(WHAT TO WORK ON):
Using the entries below, copy out all lines where "ensures" is found.

-------- INFORMATION SUPPLIED

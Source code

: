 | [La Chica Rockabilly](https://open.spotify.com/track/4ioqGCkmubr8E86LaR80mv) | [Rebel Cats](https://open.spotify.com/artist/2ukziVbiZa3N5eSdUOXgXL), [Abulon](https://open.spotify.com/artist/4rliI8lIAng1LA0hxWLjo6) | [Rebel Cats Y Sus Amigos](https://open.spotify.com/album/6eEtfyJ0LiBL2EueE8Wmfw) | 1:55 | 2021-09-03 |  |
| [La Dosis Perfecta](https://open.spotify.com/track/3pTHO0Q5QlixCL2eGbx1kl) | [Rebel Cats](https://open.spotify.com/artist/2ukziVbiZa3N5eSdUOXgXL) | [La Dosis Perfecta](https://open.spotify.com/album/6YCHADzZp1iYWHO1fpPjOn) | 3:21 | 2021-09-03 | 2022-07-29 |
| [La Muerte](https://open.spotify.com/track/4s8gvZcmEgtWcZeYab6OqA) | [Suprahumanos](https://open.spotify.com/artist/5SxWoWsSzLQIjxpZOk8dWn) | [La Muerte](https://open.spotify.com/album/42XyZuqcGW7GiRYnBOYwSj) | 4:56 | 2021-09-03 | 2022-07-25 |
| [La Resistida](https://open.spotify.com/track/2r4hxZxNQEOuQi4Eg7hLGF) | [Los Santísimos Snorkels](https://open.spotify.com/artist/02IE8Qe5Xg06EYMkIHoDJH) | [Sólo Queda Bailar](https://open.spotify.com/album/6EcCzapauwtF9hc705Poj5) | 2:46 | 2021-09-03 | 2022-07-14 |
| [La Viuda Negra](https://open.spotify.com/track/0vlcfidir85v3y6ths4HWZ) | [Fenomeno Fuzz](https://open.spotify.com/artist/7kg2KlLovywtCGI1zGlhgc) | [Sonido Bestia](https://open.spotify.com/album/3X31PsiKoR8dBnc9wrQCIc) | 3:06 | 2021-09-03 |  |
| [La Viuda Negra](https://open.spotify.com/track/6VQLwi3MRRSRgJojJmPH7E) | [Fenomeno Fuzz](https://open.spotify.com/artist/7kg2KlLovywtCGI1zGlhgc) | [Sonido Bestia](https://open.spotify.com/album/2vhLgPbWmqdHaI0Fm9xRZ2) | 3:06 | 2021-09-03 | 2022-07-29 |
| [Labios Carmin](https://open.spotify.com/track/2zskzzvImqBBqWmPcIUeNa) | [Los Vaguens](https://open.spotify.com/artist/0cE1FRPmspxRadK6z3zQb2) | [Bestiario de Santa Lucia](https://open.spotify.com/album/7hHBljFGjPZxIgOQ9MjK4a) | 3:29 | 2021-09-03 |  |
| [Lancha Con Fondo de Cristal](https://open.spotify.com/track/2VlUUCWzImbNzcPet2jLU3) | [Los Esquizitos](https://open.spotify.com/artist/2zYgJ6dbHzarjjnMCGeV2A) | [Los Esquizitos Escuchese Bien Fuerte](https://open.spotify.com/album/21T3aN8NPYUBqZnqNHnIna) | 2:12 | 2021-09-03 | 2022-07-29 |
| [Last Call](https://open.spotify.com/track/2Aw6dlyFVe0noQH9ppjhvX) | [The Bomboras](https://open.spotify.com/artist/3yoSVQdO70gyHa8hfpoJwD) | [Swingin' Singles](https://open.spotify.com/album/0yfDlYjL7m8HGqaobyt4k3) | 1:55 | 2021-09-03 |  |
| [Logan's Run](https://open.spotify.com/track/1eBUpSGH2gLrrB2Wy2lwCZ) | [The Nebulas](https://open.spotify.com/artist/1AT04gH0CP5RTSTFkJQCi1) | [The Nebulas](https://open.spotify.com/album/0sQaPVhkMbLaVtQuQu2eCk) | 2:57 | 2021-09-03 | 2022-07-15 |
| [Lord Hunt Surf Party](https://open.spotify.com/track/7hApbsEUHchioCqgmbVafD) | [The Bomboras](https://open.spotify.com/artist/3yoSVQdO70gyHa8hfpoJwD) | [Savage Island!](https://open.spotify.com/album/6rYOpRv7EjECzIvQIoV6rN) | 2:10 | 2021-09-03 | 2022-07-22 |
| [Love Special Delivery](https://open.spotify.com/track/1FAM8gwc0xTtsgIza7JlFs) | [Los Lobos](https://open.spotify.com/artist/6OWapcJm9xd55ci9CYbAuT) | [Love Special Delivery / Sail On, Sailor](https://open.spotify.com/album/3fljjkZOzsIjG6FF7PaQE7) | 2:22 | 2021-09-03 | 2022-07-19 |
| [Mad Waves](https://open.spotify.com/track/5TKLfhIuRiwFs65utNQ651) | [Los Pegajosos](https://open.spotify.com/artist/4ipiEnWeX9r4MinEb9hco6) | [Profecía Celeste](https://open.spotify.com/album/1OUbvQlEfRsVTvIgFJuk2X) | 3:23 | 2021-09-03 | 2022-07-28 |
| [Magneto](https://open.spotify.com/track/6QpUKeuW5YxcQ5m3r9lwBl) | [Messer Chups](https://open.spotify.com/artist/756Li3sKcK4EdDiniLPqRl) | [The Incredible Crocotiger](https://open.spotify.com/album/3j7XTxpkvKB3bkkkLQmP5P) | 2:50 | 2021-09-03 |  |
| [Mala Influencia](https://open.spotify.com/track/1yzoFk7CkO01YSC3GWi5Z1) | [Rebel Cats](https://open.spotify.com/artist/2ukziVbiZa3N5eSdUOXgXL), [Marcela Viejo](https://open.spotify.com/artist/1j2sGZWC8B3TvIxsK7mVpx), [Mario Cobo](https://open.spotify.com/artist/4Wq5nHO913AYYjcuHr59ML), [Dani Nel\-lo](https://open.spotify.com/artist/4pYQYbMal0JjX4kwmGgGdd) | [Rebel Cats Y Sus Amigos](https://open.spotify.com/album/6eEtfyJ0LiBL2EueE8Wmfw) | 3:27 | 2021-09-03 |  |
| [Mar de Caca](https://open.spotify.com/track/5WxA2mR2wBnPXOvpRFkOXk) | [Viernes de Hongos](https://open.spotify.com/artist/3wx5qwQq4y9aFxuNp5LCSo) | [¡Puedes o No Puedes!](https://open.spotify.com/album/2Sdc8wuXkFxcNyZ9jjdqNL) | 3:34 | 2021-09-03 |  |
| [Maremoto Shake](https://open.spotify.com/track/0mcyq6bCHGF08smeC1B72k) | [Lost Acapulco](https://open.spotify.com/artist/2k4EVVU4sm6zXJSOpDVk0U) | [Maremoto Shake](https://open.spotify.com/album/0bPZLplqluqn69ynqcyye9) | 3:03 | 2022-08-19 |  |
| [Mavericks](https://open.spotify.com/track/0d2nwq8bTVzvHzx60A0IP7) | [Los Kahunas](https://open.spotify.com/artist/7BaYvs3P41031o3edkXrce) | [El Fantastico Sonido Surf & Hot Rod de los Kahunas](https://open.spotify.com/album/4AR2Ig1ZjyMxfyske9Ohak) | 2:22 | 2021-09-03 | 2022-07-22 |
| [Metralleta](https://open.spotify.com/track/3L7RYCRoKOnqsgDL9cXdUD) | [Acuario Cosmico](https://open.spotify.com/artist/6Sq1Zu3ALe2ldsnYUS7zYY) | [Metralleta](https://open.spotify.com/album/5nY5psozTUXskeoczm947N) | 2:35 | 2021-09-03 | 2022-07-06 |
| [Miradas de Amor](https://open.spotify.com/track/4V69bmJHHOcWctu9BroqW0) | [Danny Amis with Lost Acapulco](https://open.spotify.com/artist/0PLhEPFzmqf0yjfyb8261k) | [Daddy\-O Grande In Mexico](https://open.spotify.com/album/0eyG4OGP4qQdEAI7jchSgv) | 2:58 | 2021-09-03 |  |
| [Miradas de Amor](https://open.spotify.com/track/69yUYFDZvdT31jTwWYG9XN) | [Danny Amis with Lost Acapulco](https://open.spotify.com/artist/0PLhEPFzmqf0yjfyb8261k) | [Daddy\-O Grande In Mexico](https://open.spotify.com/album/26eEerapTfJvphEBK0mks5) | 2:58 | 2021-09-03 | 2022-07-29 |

----------------
-------- INFORMATION SUPPLIED

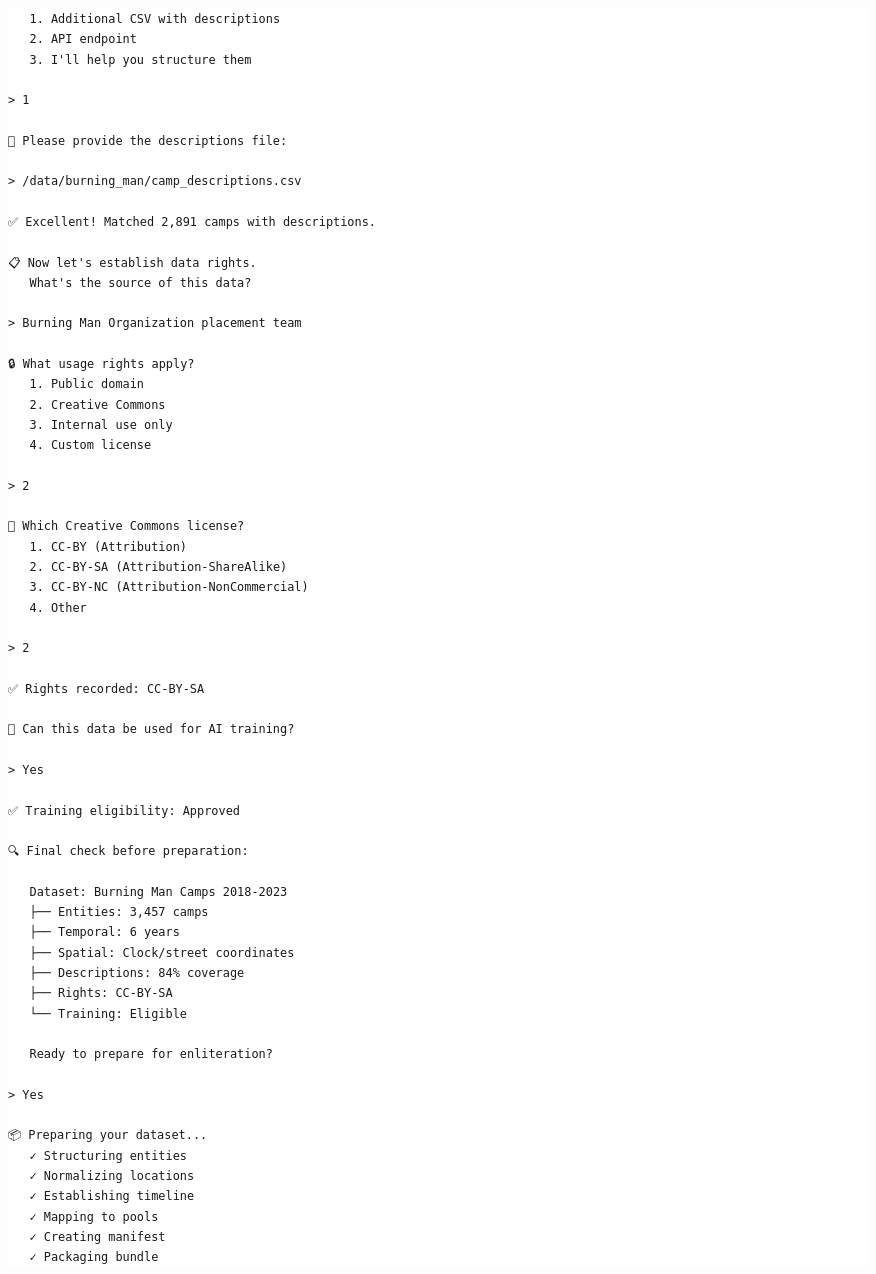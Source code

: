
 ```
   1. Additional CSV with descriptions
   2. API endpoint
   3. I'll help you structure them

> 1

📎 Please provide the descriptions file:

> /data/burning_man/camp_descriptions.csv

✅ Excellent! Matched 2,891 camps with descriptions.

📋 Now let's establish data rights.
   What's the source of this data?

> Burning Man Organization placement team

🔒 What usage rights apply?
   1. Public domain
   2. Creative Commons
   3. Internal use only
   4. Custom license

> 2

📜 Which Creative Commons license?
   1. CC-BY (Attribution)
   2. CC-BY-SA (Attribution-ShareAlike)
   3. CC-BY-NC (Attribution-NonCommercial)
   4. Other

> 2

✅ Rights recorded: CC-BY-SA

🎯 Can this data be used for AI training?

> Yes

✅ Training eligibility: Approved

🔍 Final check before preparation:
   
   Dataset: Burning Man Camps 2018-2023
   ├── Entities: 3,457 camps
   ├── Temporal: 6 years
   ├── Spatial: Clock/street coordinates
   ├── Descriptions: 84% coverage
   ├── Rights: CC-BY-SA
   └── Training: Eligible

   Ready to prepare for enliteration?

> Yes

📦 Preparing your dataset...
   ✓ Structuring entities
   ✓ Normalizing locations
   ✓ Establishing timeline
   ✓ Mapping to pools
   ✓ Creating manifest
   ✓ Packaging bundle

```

----------------
-------- INFORMATION SUPPLIED

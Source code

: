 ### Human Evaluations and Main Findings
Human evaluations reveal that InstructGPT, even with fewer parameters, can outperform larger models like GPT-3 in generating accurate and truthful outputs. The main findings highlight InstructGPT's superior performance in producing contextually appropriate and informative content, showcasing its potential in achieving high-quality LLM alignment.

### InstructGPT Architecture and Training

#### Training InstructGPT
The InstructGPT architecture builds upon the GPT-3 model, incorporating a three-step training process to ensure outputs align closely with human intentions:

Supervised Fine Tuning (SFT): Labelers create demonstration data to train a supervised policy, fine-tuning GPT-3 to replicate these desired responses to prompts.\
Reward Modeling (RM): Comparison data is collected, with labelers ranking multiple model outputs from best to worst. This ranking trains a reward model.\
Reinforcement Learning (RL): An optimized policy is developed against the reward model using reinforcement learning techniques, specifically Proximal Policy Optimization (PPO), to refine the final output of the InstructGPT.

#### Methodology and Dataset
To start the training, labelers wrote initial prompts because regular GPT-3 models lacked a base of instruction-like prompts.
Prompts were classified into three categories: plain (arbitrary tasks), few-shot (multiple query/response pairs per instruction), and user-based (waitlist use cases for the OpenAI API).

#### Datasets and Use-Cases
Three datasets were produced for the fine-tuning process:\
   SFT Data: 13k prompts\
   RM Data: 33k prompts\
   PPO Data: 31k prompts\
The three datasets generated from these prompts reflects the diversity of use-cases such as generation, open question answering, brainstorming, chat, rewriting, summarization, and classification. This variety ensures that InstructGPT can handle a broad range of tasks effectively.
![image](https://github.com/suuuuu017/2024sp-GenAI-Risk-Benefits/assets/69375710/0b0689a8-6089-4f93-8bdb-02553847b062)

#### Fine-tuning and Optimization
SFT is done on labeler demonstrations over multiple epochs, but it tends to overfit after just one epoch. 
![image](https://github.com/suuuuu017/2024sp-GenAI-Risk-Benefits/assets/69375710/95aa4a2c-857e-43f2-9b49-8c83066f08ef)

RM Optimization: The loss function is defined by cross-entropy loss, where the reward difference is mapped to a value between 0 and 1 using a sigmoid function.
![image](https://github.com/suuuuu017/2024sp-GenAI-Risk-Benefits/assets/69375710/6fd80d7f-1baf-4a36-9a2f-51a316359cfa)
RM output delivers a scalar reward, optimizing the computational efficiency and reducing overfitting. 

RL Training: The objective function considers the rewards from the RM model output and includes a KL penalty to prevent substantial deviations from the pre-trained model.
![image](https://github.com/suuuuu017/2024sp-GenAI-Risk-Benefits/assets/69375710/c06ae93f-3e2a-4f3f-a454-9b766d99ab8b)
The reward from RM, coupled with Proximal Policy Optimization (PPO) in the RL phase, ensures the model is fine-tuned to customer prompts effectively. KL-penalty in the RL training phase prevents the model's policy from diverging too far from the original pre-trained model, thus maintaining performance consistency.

----------------

(RESPONSE TO THE EXERCISE):
The three datasets generated from these prompts reflects the diversity of use-cases such as generation, open question answering, brainstorming, chat, rewriting, summarization, and classification. This variety ensures that InstructGPT can handle a broad range of tasks effectively.
The reward from RM, coupled with Proximal Policy Optimization (PPO) in the RL phase, ensures the model is fine-tuned to customer prompts effectively. KL-penalty in the RL training phase prevents the model's policy from diverging too far from the original pre-trained model, thus maintaining performance consistency.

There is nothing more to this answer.